Basically: your people need 100 food per person per year. If you don't have enough, people will start walking too far to find few scraps of food, meaning a waste of time and productivity drop.
Your best friend at the start of any game is the gathering hut placed in a forest, with storage not too far from it (either right next to the hut or just outside the circle). A hunter or a good fishing dock (maximum of ater in the circle, nothing eating through that, not even an other fishing dock's circle!) added to that will let you bring in 3 of the 4 food groups to keep people relatively healthy.
The AI assigns jobs based on distance, to reduce walking times globally. If you have people walking a super long way, it's because in order to keep the average walking times as low as possible, the AI had to assign it that way. It's usually a sign that you need to add a house closer to that specific workplace.
Farmers "doing nothing" can be a range of issues, depending on the kind of "doing nothing" that's going on.
Planting only happens in Spring. If you built your field and it was only ready in Summer, they won't plant anything that year.
While not working (between harvest and next spring), farmers will act as laborers. If you planned clearing/building jobs far from the fields, your farmers will go and cut trees/rocks/carry stuff there, which means that in Early Spring they'll be too far from the fields and will start sowing late. You'll loose a lot of plant-growth time, leading to poor harvests.
If the fields are too large / too far, you'll have the same issue: sowing will take long and the field won't have time to reach 100%. If barns are far from the fields, during harvest your farmers will need to walk a long distance to drop off the harvested stuff, delaying the harvest and potentially making you loose part of it to the first snows.
If farmers plant stuff correctly but then never harvest the field, it's an issue with the access points to the field: Never build anything (except a road or another field) right next to a field: oneblocked tile can be enough to make the field be seen as unreachable at harvest time.
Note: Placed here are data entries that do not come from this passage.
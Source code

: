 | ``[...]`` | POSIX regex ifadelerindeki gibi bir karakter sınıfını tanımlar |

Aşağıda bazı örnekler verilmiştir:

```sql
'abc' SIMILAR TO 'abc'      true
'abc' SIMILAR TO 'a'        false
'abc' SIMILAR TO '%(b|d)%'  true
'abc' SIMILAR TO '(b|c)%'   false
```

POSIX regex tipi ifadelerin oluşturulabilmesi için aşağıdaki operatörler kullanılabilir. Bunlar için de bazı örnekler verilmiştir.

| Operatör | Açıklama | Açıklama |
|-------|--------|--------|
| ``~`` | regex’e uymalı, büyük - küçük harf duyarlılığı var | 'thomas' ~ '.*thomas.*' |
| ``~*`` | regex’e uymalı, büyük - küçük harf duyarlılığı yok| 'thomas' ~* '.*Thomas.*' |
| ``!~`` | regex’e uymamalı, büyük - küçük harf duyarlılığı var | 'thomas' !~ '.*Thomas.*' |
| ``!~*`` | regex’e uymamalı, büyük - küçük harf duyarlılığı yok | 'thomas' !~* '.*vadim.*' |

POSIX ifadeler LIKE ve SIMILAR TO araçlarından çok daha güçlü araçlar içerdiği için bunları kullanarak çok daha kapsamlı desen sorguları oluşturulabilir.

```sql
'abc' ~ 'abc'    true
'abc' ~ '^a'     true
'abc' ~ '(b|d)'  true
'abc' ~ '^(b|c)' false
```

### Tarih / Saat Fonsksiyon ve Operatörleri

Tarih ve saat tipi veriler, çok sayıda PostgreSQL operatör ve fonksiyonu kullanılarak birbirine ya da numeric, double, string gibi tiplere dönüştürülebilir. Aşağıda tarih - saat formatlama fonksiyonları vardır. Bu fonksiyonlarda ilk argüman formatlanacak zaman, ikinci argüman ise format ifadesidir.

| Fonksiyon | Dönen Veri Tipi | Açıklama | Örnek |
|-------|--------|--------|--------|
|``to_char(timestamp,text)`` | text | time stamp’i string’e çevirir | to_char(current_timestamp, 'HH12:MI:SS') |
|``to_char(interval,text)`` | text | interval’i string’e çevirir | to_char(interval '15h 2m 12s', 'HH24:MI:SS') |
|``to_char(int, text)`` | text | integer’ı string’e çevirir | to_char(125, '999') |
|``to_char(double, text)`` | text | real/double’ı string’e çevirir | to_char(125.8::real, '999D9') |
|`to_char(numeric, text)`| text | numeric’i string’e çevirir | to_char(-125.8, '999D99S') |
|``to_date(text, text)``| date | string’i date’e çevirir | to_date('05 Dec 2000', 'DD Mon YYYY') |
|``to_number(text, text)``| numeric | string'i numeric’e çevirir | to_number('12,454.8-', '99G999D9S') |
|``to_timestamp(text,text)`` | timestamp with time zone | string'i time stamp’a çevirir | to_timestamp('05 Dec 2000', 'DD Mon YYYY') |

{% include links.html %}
That's a pathing issue that sadly never got fixed. Something to keep in mind when placing fields near buildings.
Education is important. An average of 30% difference in productivity between educated and uneducated workers.
Tools are critical. People are terrible at working without tools, and whenever you get new tools in storage, toolless people will stop working to go grab one. It can totally cause a spiral of doom, killing your town. I try to always have at least as many tools in storage as people in my town, just to be on the safe side.
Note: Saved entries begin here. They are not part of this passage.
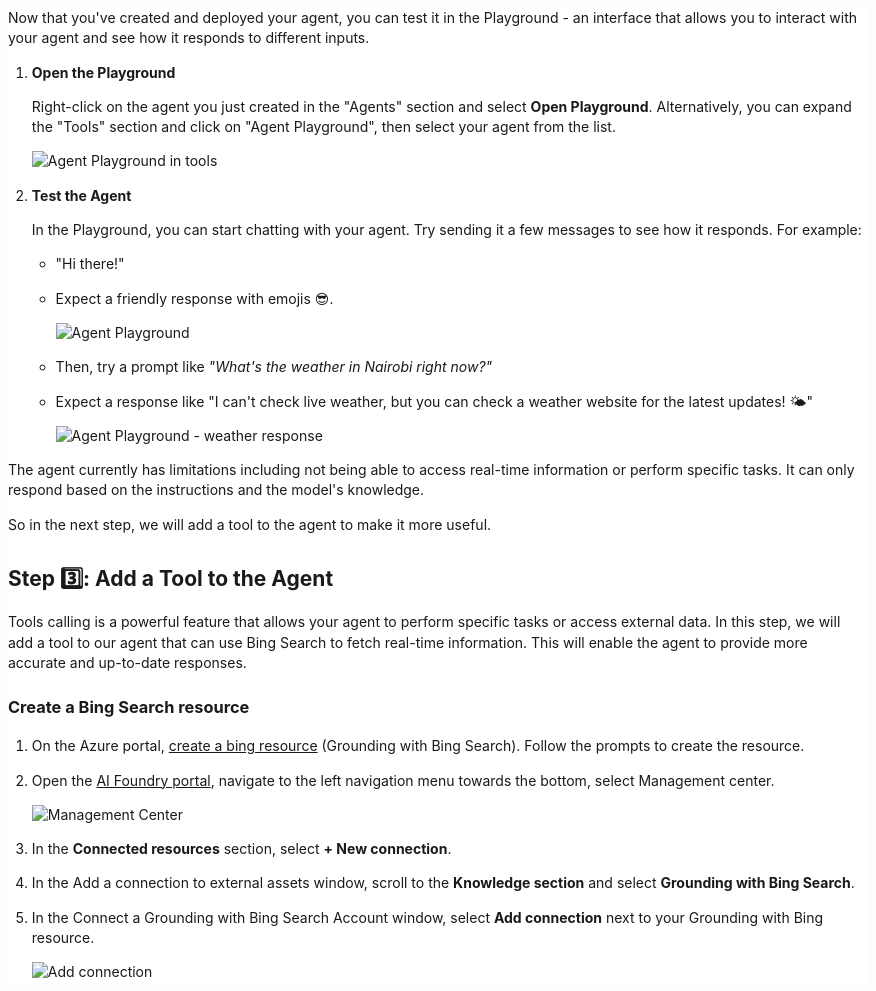 Now that you've created and deployed your agent, you can test it in the Playground - an interface that allows you to interact with your agent and see how it responds to different inputs.

1.  **Open the Playground** 

    Right-click on the agent you just created in the "Agents" section and select **Open Playground**. Alternatively, you can expand the "Tools" section and click on "Agent Playground", then select your agent from the list.

    ![Agent Playground in tools](https://github.com/juliamuiruri4/JS-Journey-to-AI-Foundry/blob/assets/js-ai-journey-assets/agent-playground-in-tools.png?raw=true)

2.  **Test the Agent** 

    In the Playground, you can start chatting with your agent. Try sending it a few messages to see how it responds. For example:
    - "Hi there!" 
    - Expect a friendly response with emojis 😎.

      ![Agent Playground](https://github.com/juliamuiruri4/JS-Journey-to-AI-Foundry/blob/assets/js-ai-journey-assets/agent-playground.png?raw=true)

    - Then, try a prompt like _"What's the weather in Nairobi right now?"_
    - Expect a response like "I can't check live weather, but you can check a weather website for the latest updates! 🌤️"

      ![Agent Playground - weather response](https://github.com/juliamuiruri4/JS-Journey-to-AI-Foundry/blob/assets/js-ai-journey-assets/agent-weather-response.png?raw=true)

The agent currently has limitations including not being able to access real-time information or perform specific tasks. It can only respond based on the instructions and the model's knowledge.

So in the next step, we will add a tool to the agent to make it more useful.

## Step 3️⃣: Add a Tool to the Agent

Tools calling is a powerful feature that allows your agent to perform specific tasks or access external data. In this step, we will add a tool to our agent that can use Bing Search to fetch real-time information. This will enable the agent to provide more accurate and up-to-date responses.

### Create a Bing Search resource

1. On the Azure portal, [create a bing resource](https://portal.azure.com/#create/Microsoft.BingGroundingSearch) (Grounding with Bing Search). Follow the prompts to create the resource. 

2. Open the [AI Foundry portal](https://ai.azure.com/), navigate to the left navigation menu towards the bottom, select Management center.

    ![Management Center](https://github.com/juliamuiruri4/JS-Journey-to-AI-Foundry/blob/assets/js-ai-journey-assets/management-center.png?raw=true)

3. In the **Connected resources** section, select **+ New connection**.

4. In the Add a connection to external assets window, scroll to the **Knowledge section** and select **Grounding with Bing Search**.

5. In the Connect a Grounding with Bing Search Account window, select **Add connection** next to your Grounding with Bing resource.

    ![Add connection](https://github.com/juliamuiruri4/JS-Journey-to-AI-Foundry/blob/assets/js-ai-journey-assets/add-connection.png?raw=true)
Balancing houses versus pop is "tricky": too many houses and you'll split up existing couples, not enough houses and adult children won't move out of their parents houses, meaning they won't have kids themselves.
Any new house you build will be used, and people moving in will try to fill the house's storage with enough firewood and food to last a year. On top of that, they'll usually have a kid in the next year, and that newborn will also eat 100 food/year. Something to remember before building houses.
AI issues crop up at very high population levels and high play speed, because it struggles to handle all the calculations it needs to do before starting the next round of assignments. There are very few tricks to use to solve that.
A couple of mods have also created issues leading to people standing doing nothing (not even officially "iddling") for no reason.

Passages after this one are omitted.